The occasional ramblings of a freelance lexicographer

Tuesday, January 21, 2020

Lexical layers 3: idiolect and finding your voice

Ever since I started getting interested in language, I've been intrigued by variation. For my undergraduate dissertation, I looked into differences between the way men and women use language. My MA dissertation looked at the effects of speaker age on the type of language we use – I found some surprising similarities between the youngest (teens) and oldest (70+) age groups.  Then when I recently dipped into the study of Forensic Linguistics, I read a lot about the concept of idiolect and how each individual's language use is shaped by a whole host of factors. This might include their gender and age, their social, cultural, educational and professional background, their social and political attitudes, where they grew up and have lived through their life and of course, their L1 and influences from other languages they speak.

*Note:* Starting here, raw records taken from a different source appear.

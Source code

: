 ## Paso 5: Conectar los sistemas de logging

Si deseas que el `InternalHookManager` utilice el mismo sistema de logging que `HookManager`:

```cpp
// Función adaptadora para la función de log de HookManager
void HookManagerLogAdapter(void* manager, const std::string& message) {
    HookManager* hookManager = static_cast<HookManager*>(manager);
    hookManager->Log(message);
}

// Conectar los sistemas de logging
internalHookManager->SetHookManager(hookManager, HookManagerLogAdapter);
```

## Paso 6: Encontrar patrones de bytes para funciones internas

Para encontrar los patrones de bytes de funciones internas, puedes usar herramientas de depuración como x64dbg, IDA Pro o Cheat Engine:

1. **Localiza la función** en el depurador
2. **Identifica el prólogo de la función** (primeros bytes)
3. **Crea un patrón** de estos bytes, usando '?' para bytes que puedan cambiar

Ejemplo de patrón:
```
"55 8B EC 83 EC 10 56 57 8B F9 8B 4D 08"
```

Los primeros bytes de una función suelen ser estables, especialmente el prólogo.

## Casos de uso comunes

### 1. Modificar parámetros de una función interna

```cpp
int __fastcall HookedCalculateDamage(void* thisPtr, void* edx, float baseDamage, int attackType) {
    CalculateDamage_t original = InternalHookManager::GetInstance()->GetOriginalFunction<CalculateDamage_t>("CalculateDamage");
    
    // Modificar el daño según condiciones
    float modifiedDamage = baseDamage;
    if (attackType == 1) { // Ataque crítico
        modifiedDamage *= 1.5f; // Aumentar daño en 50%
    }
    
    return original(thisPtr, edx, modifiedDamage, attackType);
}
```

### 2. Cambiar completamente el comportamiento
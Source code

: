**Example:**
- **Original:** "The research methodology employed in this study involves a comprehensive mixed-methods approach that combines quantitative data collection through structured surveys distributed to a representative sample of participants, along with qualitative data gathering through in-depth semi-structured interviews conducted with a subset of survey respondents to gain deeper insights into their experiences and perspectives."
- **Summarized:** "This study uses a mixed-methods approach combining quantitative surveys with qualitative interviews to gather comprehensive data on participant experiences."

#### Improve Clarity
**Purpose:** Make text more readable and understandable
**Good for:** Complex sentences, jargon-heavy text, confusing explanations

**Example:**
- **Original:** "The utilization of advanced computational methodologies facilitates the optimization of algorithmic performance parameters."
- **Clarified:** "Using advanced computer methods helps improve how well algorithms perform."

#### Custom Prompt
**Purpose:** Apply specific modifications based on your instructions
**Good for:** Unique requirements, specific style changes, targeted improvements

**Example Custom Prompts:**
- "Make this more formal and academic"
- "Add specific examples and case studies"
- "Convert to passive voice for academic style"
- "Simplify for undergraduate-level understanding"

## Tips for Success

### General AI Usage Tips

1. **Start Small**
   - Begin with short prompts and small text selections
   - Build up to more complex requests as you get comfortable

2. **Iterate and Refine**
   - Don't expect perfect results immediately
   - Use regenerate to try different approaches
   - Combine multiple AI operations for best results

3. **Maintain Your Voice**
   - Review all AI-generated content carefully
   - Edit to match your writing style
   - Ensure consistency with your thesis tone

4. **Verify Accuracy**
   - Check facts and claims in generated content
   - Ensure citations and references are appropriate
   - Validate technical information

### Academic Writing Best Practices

Over time, we all acquire a slightly different set of vocabulary and we develop our own preferences about words and phrases we use and don't use, where, when and to whom. Some of those choices are quite conscious and considered, especially when it comes to sensitive areas like swearing and taboo or culturally sensitive topics. A lot of our choices though are largely unconscious. For example, do you mostly say thank you, thanks, ta or cheers? Or maybe something else altogether? Does it depend on the context or the person you're speaking to? Are there any of these that aren't within your personal idiolect? Personally, I'm not much of a cheers person. As a carefully-spoken, middle-class, middle-aged woman, it always feels a bit awkward to me. However, just occasionally, if I'm trying to sound a bit less posh and a bit more blokey, say speaking to a builder or a white van man, I sometimes slip in a "cheers, mate!" - always reverting slightly towards the London accent I grew up with. That might sound a bit patronizing, but in fact, it's a perfectly normal reaction and even has a technical name; accommodation (or more specifically convergence). But that's getting away from my point …

What does all this have to do with language learners? Let me give you a couple of examples. When I was at school my French teacher (an L1 French speaker) would sometimes exclaim in class when we were stuck on a question – "That's easy peasy, lemon squeezy!" We'd all laugh, in part, because it just sounded funny in her fairly strong French accent, but also because it's typically a childish expression you wouldn't expect a teacher to use.  Of course, she was well aware of what she was doing, it was a conscious choice to deflate a slightly tense atmosphere and it worked a treat.

My second example is of a student I taught several years ago. He was a late-teen, German L1 student visiting the UK. His English was good (B2+), he was keen to pick up spoken expressions and he would regularly use cheers to mean thank you. He (mostly) used it appropriately, but there was something about his accent and very precise articulation that made him sound like a very posh public school-boy clinking a champagne glass. I had to stifle a laugh every time he said it just because it sounded so incongruous.

Developing your own voice in a second language is tricky and no one wants to sound silly, but at the same time, we don't want learners to get overly self-conscious and never attempt to use new language. The good news, as I mentioned in my first post, is that a lot of basic, high-frequency language is, almost by definition, fairly safe and neutral which makes getting started relatively uncomplicated. It's as students progress and are increasingly exposed to a range of authentic language that more caution is needed. A quirky expression picked up from an online video that might be appropriate for the middle-aged male presenter in his local North London pub with his mates isn't necessarily going to sound right coming from a 20-something young woman on the other side of the world who drops it in with the American English she learnt at school!

That's not to say that we should be shielding students from all but the blandest, 'standard' English. Far from it! We should though be actively exploring the layers of meaning that the language they meet might hold. That doesn't necessarily have to involve explaining in detail all the possible subtle nuances of meaning and usage of a particular word, but at least flagging up language that students need to be careful about using. Emphasizing that they need to really get to know a word or expression, who typically uses it and when before they try it out for themselves. Synonyms can't just be substituted because they 'mean the same'. The language of journalism is intentionally colourful to draw in readers and may not work in a formal essay or a work email. The latest edgy youth slang will sound comical from a middle-aged mum. People generally use idioms for effect, to be playful or humorous, to play down the seriousness of a situation or to exaggerate it – writing "Hitler had a bee in his bonnet about the Jews" in a school essay (yes, that's a real example from a real student essay!) doesn't work on all kinds of levels!

In this series of posts, I've tried to move from the more obvious, broad-brush, outer layers of meaning, with basic distinctions of register and genre, down to the subtler, more difficult-to-define nuances of individual usage. These aren't issues that will crop up in every vocab set with every class, but if we don't explain this stuff where it is relevant, we're only telling half the story and we're seriously short-changing our students.